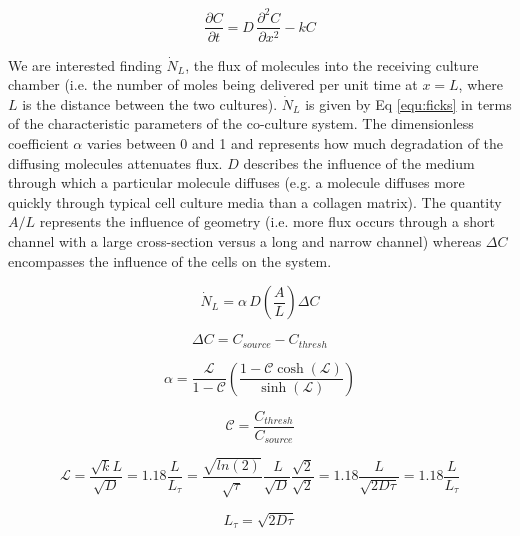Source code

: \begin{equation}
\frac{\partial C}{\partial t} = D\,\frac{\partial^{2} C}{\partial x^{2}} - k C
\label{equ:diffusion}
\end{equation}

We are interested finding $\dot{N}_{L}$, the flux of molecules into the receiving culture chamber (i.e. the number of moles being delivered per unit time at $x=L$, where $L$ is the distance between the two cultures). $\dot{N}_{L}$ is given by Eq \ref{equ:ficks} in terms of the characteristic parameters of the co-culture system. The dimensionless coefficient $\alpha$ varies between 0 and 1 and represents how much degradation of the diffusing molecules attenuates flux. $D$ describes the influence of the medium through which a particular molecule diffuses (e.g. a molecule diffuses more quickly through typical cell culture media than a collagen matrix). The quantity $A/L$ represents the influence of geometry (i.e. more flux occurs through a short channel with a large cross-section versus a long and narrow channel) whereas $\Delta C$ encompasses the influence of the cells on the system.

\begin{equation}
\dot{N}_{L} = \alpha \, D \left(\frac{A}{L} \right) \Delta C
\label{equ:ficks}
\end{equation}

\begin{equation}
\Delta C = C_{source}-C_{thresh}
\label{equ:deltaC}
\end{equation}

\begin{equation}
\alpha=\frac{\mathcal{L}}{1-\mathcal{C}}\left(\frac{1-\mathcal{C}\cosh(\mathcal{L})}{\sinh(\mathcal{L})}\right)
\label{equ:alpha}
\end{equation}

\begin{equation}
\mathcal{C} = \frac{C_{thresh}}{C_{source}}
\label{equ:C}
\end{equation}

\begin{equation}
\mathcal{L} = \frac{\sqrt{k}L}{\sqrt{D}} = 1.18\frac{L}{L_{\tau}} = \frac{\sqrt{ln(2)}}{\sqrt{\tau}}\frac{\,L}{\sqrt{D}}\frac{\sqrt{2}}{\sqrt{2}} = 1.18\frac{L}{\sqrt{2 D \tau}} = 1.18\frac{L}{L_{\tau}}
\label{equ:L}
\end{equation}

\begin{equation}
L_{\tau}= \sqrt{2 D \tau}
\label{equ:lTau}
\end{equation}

————————

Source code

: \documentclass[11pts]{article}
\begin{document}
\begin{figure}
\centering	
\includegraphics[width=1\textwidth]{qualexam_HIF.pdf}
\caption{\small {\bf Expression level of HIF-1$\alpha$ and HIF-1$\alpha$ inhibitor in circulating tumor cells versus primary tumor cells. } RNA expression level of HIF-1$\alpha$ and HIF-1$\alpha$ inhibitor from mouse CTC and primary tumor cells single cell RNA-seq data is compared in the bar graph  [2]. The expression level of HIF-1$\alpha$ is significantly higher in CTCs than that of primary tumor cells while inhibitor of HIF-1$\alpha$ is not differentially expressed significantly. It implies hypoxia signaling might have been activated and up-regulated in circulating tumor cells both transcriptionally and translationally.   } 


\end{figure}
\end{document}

————————

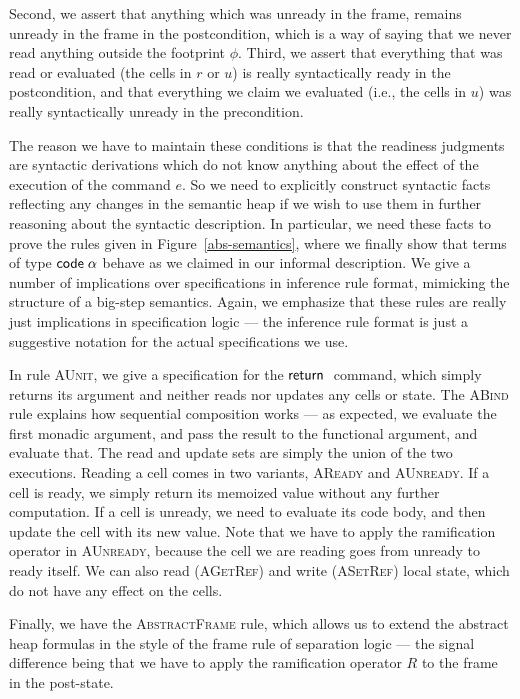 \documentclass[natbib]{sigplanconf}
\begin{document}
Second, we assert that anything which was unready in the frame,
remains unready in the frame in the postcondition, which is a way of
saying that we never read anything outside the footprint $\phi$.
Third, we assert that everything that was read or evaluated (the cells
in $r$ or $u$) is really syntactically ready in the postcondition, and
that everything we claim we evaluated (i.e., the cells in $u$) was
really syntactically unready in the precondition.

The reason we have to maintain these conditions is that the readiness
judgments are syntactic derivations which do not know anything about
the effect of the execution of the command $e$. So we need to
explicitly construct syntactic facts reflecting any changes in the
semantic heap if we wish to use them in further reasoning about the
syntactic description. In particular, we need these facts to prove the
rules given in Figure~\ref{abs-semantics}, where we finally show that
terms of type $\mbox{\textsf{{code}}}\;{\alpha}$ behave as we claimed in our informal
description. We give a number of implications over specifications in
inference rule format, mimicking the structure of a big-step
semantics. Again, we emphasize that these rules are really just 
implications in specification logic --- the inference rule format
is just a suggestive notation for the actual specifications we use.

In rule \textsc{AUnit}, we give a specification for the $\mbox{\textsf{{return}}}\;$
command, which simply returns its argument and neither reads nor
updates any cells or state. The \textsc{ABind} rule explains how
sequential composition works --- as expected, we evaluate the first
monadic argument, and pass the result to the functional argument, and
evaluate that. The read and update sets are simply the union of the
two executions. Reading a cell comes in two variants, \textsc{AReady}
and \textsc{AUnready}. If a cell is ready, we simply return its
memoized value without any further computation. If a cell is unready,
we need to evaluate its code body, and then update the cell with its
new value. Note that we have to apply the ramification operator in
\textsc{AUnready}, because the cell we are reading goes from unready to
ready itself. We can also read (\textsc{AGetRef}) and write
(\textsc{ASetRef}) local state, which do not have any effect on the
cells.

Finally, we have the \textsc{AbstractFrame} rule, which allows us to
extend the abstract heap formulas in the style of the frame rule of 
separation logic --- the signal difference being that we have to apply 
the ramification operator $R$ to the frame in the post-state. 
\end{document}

————————

**Goal of the exercise**
Look through the entries above and quote exactly the lines from the line with "syntactic description. In" to the line with "implications in specification", counting both of those lines.

**Answer to the exercise**
syntactic description. In particular, we need these facts to prove the
rules given in Figure~\ref{abs-semantics}, where we finally show that
terms of type $\mbox{\textsf{{code}}}\;{\alpha}$ behave as we claimed in our informal
description. We give a number of implications over specifications in
inference rule format, mimicking the structure of a big-step
semantics. Again, we emphasize that these rules are really just 
implications in specification logic --- the inference rule format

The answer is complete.